--- DATA Enclosed Below ---

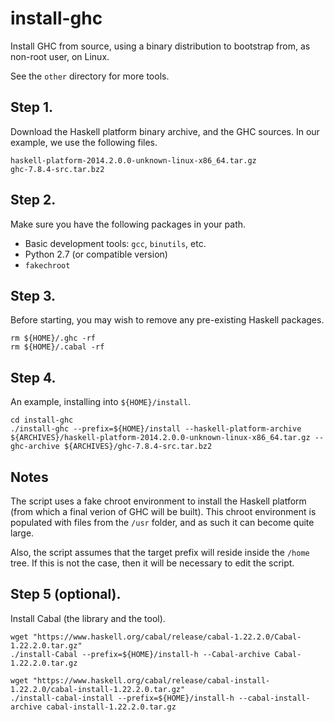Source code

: # install-ghc
Install GHC from source, using a binary distribution to bootstrap from, as non-root user, on Linux.

See the `other` directory for more tools.


## Step 1.

Download the Haskell platform binary archive, and the GHC sources. In our example, we use the following files.

```
haskell-platform-2014.2.0.0-unknown-linux-x86_64.tar.gz 
ghc-7.8.4-src.tar.bz2
```


## Step 2.

Make sure you have the following packages in your path.

* Basic development tools: `gcc`, `binutils`, etc.
* Python 2.7 (or compatible version)
* `fakechroot`


## Step 3.

Before starting, you may wish to remove any pre-existing Haskell packages.

```
rm ${HOME}/.ghc -rf
rm ${HOME}/.cabal -rf
```


## Step 4.

An example, installing into `${HOME}/install`.

```
cd install-ghc
./install-ghc --prefix=${HOME}/install --haskell-platform-archive ${ARCHIVES}/haskell-platform-2014.2.0.0-unknown-linux-x86_64.tar.gz --ghc-archive ${ARCHIVES}/ghc-7.8.4-src.tar.bz2
```


## Notes

The script uses a fake chroot environment to install the Haskell platform (from which a final verion of GHC will be built). This chroot environment is populated with files from the `/usr` folder, and as such it can become quite large.

Also, the script assumes that the target prefix will reside inside the `/home` tree. If this is not the case, then it will be necessary to edit the script.


## Step 5 (optional).

Install Cabal (the library and the tool).

```
wget "https://www.haskell.org/cabal/release/cabal-1.22.2.0/Cabal-1.22.2.0.tar.gz"
./install-Cabal --prefix=${HOME}/install-h --Cabal-archive Cabal-1.22.2.0.tar.gz

wget "https://www.haskell.org/cabal/release/cabal-install-1.22.2.0/cabal-install-1.22.2.0.tar.gz"
./install-cabal-install --prefix=${HOME}/install-h --cabal-install-archive cabal-install-1.22.2.0.tar.gz 
```
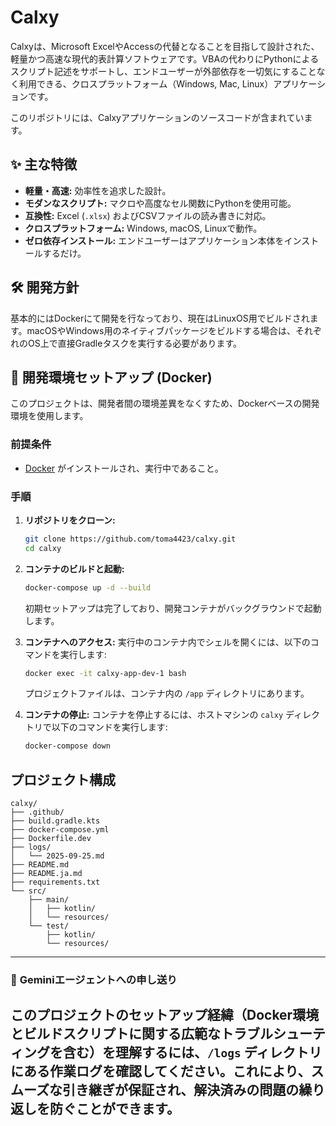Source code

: # Calxy

Calxyは、Microsoft ExcelやAccessの代替となることを目指して設計された、軽量かつ高速な現代的表計算ソフトウェアです。VBAの代わりにPythonによるスクリプト記述をサポートし、エンドユーザーが外部依存を一切気にすることなく利用できる、クロスプラットフォーム（Windows, Mac, Linux）アプリケーションです。

このリポジトリには、Calxyアプリケーションのソースコードが含まれています。

## ✨ 主な特徴

- **軽量・高速:** 効率性を追求した設計。
- **モダンなスクリプト:** マクロや高度なセル関数にPythonを使用可能。
- **互換性:** Excel (`.xlsx`) およびCSVファイルの読み書きに対応。
- **クロスプラットフォーム:** Windows, macOS, Linuxで動作。
- **ゼロ依存インストール:** エンドユーザーはアプリケーション本体をインストールするだけ。

## 🛠️ 開発方針

基本的にはDockerにて開発を行なっており、現在はLinuxOS用でビルドされます。macOSやWindows用のネイティブパッケージをビルドする場合は、それぞれのOS上で直接Gradleタスクを実行する必要があります。

## 🚀 開発環境セットアップ (Docker)

このプロジェクトは、開発者間の環境差異をなくすため、Dockerベースの開発環境を使用します。

### 前提条件

- [Docker](https://www.docker.com/products/docker-desktop/) がインストールされ、実行中であること。

### 手順

1.  **リポジトリをクローン:**
    ```bash
    git clone https://github.com/toma4423/calxy.git
    cd calxy
    ```

2.  **コンテナのビルドと起動:**
    ```bash
    docker-compose up -d --build
    ```
    初期セットアップは完了しており、開発コンテナがバックグラウンドで起動します。

3.  **コンテナへのアクセス:**
    実行中のコンテナ内でシェルを開くには、以下のコマンドを実行します:
    ```bash
    docker exec -it calxy-app-dev-1 bash
    ```
    プロジェクトファイルは、コンテナ内の `/app` ディレクトリにあります。

4.  **コンテナの停止:**
    コンテナを停止するには、ホストマシンの `calxy` ディレクトリで以下のコマンドを実行します:
    ```bash
    docker-compose down
    ```

## プロジェクト構成

```
calxy/
├── .github/
├── build.gradle.kts
├── docker-compose.yml
├── Dockerfile.dev
├── logs/
│   └── 2025-09-25.md
├── README.md
├── README.ja.md
├── requirements.txt
└── src/
    ├── main/
    │   ├── kotlin/
    │   └── resources/
    └── test/
        ├── kotlin/
        └── resources/
```

---
### 🤖 **Geminiエージェントへの申し送り**

このプロジェクトのセットアップ経緯（Docker環境とビルドスクリプトに関する広範なトラブルシューティングを含む）を理解するには、`/logs` ディレクトリにある作業ログを確認してください。これにより、スムーズな引き継ぎが保証され、解決済みの問題の繰り返しを防ぐことができます。
---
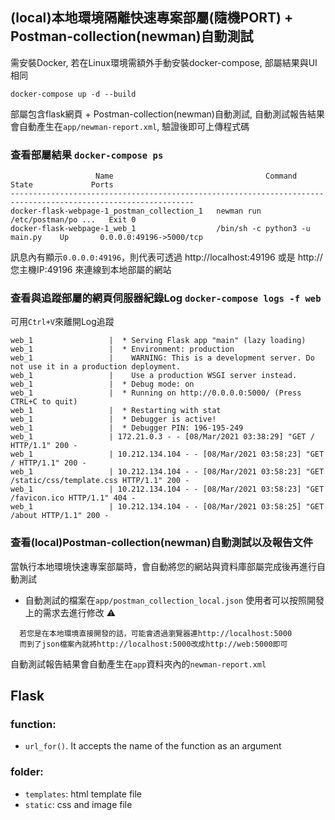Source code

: ## (local)本地環境隔離快速專案部屬(隨機PORT) + Postman-collection(newman)自動測試
需安裝Docker, 若在Linux環境需額外手動安裝docker-compose, 部屬結果與UI相同
``` 
docker-compose up -d --build 
```
部屬包含flask網頁 + Postman-collection(newman)自動測試, 自動測試報告結果會自動產生在`app/newman-report.xml`, 驗證後即可上傳程式碼
### 查看部屬結果 `docker-compose ps`
```
                   Name                                  Command               State             Ports
---------------------------------------------------------------------------------------------------------------
docker-flask-webpage-1_postman_collection_1   newman run /etc/postman/po ...   Exit 0
docker-flask-webpage-1_web_1                  /bin/sh -c python3 -u main.py    Up       0.0.0.0:49196->5000/tcp
```
訊息內有顯示`0.0.0.0:49196`，則代表可透過 http://localhost:49196 或是 http://您主機IP:49196 來連線到本地部屬的網站
### 查看與追蹤部屬的網頁伺服器紀錄Log `docker-compose logs -f web`
可用`Ctrl+V`來離開Log追蹤
```
web_1                 |  * Serving Flask app "main" (lazy loading)
web_1                 |  * Environment: production
web_1                 |    WARNING: This is a development server. Do not use it in a production deployment.
web_1                 |    Use a production WSGI server instead.
web_1                 |  * Debug mode: on
web_1                 |  * Running on http://0.0.0.0:5000/ (Press CTRL+C to quit)
web_1                 |  * Restarting with stat
web_1                 |  * Debugger is active!
web_1                 |  * Debugger PIN: 196-195-249
web_1                 | 172.21.0.3 - - [08/Mar/2021 03:38:29] "GET / HTTP/1.1" 200 -
web_1                 | 10.212.134.104 - - [08/Mar/2021 03:58:23] "GET / HTTP/1.1" 200 -
web_1                 | 10.212.134.104 - - [08/Mar/2021 03:58:23] "GET /static/css/template.css HTTP/1.1" 200 -
web_1                 | 10.212.134.104 - - [08/Mar/2021 03:58:23] "GET /favicon.ico HTTP/1.1" 404 -
web_1                 | 10.212.134.104 - - [08/Mar/2021 03:58:25] "GET /about HTTP/1.1" 200 -
```
### 查看(local)Postman-collection(newman)自動測試以及報告文件
當執行本地環境快速專案部屬時，會自動將您的網站與資料庫部屬完成後再進行自動測試
* 自動測試的檔案在`app/postman_collection_local.json` 使用者可以按照開發上的需求去進行修改
:warning: 
```
  若您是在本地環境直接開發的話，可能會透過瀏覽器連http://localhost:5000
  而到了json檔案內就將http://localhost:5000改成http://web:5000即可
```
自動測試報告結果會自動產生在`app`資料夾內的`newman-report.xml`

## Flask 
### function:
* `url_for()`. It accepts the name of the function as an argument
### folder:
* `templates`: html template file
* `static`: css and image file
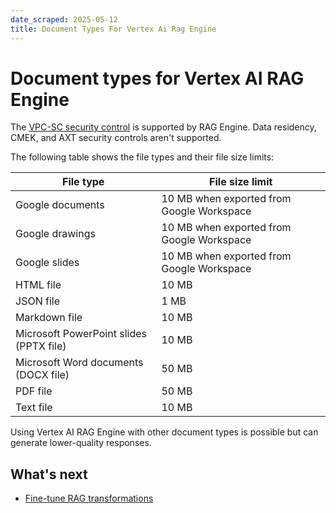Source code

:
 ```yaml
---
date_scraped: 2025-05-12
title: Document Types For Vertex Ai Rag Engine
---
```


# Document types for Vertex AI RAG Engine 

The [VPC-SC security control](https://cloud.google.com/vertex-ai/generative-ai/docs/security-controls) is
supported by RAG Engine. Data residency, CMEK, and AXT security controls aren't supported.

The following table shows the file types and their file size limits:

| File type | File size limit |
| --- | --- |
| Google documents | 10 MB when exported from Google Workspace |
| Google drawings | 10 MB when exported from Google Workspace |
| Google slides | 10 MB when exported from Google Workspace |
| HTML file | 10 MB |
| JSON file | 1 MB |
| Markdown file | 10 MB |
| Microsoft PowerPoint slides (PPTX file) | 10 MB |
| Microsoft Word documents (DOCX file) | 50 MB |
| PDF file | 50 MB |
| Text file | 10 MB |

Using Vertex AI RAG Engine with other document types is possible but
can generate lower-quality responses.

## What's next

- [Fine-tune RAG transformations](https://cloud.google.com/vertex-ai/generative-ai/docs/fine-tune-rag-transformations)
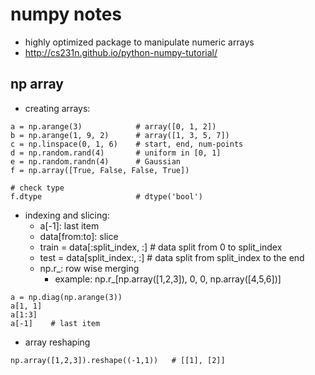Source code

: # numpy notes
* highly optimized package to manipulate numeric arrays
* http://cs231n.github.io/python-numpy-tutorial/

## np array
* creating arrays:
```
a = np.arange(3)            # array([0, 1, 2])
b = np.arange(1, 9, 2)      # array([1, 3, 5, 7])
c = np.linspace(0, 1, 6)    # start, end, num-points
d = np.random.rand(4)       # uniform in [0, 1]
e = np.random.randn(4)      # Gaussian
f = np.array([True, False, False, True])

# check type
f.dtype                     # dtype('bool')
```
* indexing and slicing:
    * a[-1]: last item
    * data[from:to]: slice
    * train = data[:split_index, :]     # data split from 0 to split_index
    * test = data[split_index:, :]      # data split from split_index to the end
    * np.r_: row wise merging
        * example: np.r_[np.array([1,2,3]), 0, 0, np.array([4,5,6])]
```
a = np.diag(np.arange(3))
a[1, 1]
a[1:3]
a[-1]    # last item
```
* array reshaping
```
np.array([1,2,3]).reshape((-1,1))   # [[1], [2]]
```
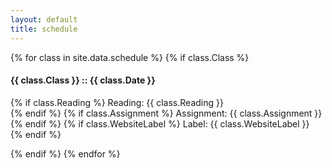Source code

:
 ```yaml
---
layout: default
title: schedule
---
```


<!--todo: probably make partial template render here-->

{% for class in site.data.schedule %}
{% if class.Class %}
#### {{ class.Class }} :: {{ class.Date }}


{% if class.Reading %} Reading: {{ class.Reading }} <br/>{% endif %}
{% if class.Assignment %} Assignment: {{ class.Assignment }} <br/>{% endif %}
{% if class.WebsiteLabel %} Label: {{ class.WebsiteLabel }} <br/>{% endif %}

<!--{% if class.Studio %} Studio: {{ class.Studio }} <br/>{% endif %}-->
<!--<p>{{ class.Topic }}</p>-->
<!--{% if class.Notes %} Notes: {{ class.Notes }} <br/>{% endif %}-->

{% endif %}
{% endfor %}
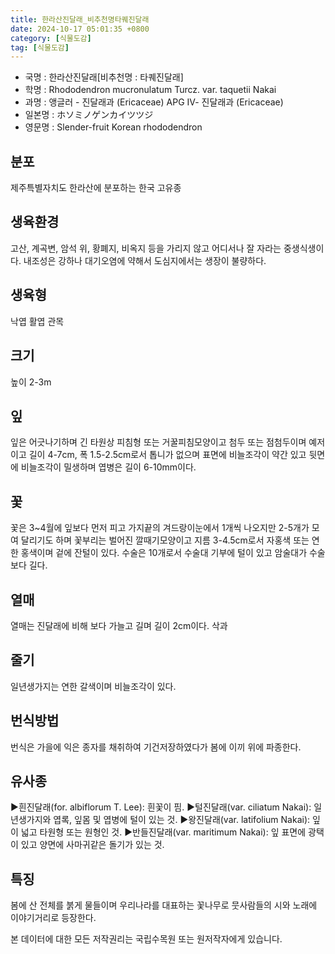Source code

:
 ```yaml
---
title: 한라산진달래_비추천명타퀘진달래
date: 2024-10-17 05:01:35 +0800
category: [식물도감]
tag: [식물도감]
---
```




- 국명 : 한라산진달래[비추천명 : 타퀘진달래]
- 학명 : Rhododendron mucronulatum Turcz. var. taquetii Nakai
- 과명 : 앵글러 - 진달래과 (Ericaceae) APG Ⅳ- 진달래과 (Ericaceae)
- 일본명 : ホソミノゲンカイツツジ
- 영문명 : Slender-fruit Korean rhododendron


## 분포
제주특별자치도 한라산에 분포하는 한국 고유종
## 생육환경
고산, 계곡변, 암석 위, 황폐지, 비옥지 등을 가리지 않고 어디서나 잘 자라는 중생식생이다. 내조성은 강하나 대기오염에 약해서 도심지에서는 생장이 불량하다.
## 생육형
낙엽 활엽 관목
## 크기
높이 2-3m
## 잎
잎은 어긋나기하며 긴 타원상 피침형 또는 거꿀피침모양이고 첨두 또는 점첨두이며 예저이고 길이 4-7cm, 폭 1.5-2.5cm로서 톱니가 없으며 표면에 비늘조각이 약간 있고 뒷면에 비늘조각이 밀생하며 엽병은 길이 6-10mm이다.
## 꽃
꽃은 3~4월에 잎보다 먼저 피고 가지끝의 겨드랑이눈에서 1개씩 나오지만 2-5개가 모여 달리기도 하며 꽃부리는 벌어진 깔때기모양이고 지름 3-4.5cm로서 자홍색 또는 연한 홍색이며 겉에 잔털이 있다. 수술은 10개로서 수술대 기부에 털이 있고 암술대가 수술보다 길다. 
## 열매
열매는 진달래에 비해 보다 가늘고 길며 길이 2cm이다. 삭과
## 줄기
일년생가지는 연한 갈색이며 비늘조각이 있다.
## 번식방법
번식은 가을에 익은 종자를 채취하여 기건저장하였다가 봄에 이끼 위에 파종한다.
## 유사종
▶흰진달래(for. albiflorum T. Lee): 흰꽃이 핌.▶털진달래(var. ciliatum Nakai): 일년생가지와 엽록, 잎몸 및 엽병에 털이 있는 것.▶왕진달래(var. latifolium Nakai): 잎이 넓고 타원형 또는 원형인 것.▶반들진달래(var. maritimum Nakai): 잎 표면에 광택이 있고 양면에 사마귀같은 돌기가 있는 것.
## 특징
봄에 산 전체를 붉게 물들이며 우리나라를 대표하는 꽃나무로 뭇사람들의 시와 노래에 이야기거리로 등장한다.






본 데이터에 대한 모든 저작권리는 국립수목원 또는 원저작자에게 있습니다.
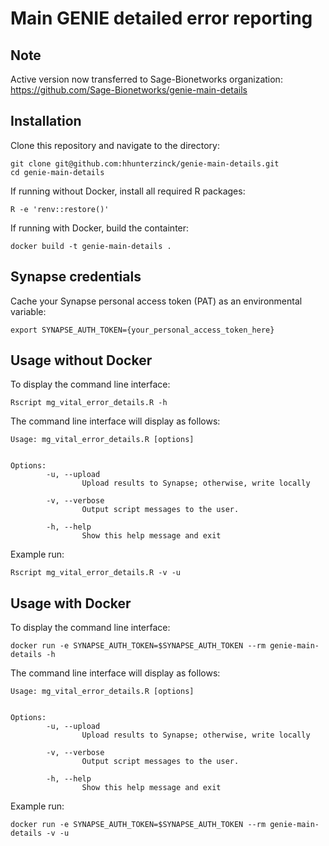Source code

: # Main GENIE detailed error reporting

## Note

Active version now transferred to Sage-Bionetworks organization: https://github.com/Sage-Bionetworks/genie-main-details

## Installation

Clone this repository and navigate to the directory:
```
git clone git@github.com:hhunterzinck/genie-main-details.git
cd genie-main-details
```

If running without Docker, install all required R packages:
```
R -e 'renv::restore()'
```

If running with Docker, build the containter:
```
docker build -t genie-main-details .
```

## Synapse credentials

Cache your Synapse personal access token (PAT) as an environmental variable:
```
export SYNAPSE_AUTH_TOKEN={your_personal_access_token_here}
```

## Usage without Docker

To display the command line interface:
```
Rscript mg_vital_error_details.R -h
```

The command line interface will display as follows:
```
Usage: mg_vital_error_details.R [options]


Options:
        -u, --upload
                Upload results to Synapse; otherwise, write locally

        -v, --verbose
                Output script messages to the user.

        -h, --help
                Show this help message and exit
```

Example run: 
```
Rscript mg_vital_error_details.R -v -u
```

## Usage with Docker

To display the command line interface:
```
docker run -e SYNAPSE_AUTH_TOKEN=$SYNAPSE_AUTH_TOKEN --rm genie-main-details -h
```

The command line interface will display as follows:
```
Usage: mg_vital_error_details.R [options]


Options:
        -u, --upload
                Upload results to Synapse; otherwise, write locally

        -v, --verbose
                Output script messages to the user.

        -h, --help
                Show this help message and exit
```

Example run: 
```
docker run -e SYNAPSE_AUTH_TOKEN=$SYNAPSE_AUTH_TOKEN --rm genie-main-details -v -u
```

--- End of Enclosed DATA ---

### [WHAT IS BEING ASKED]
Provide the number of lines in the entries above on which the string "exported" is found, and no other text.

### [SOLUTION]
3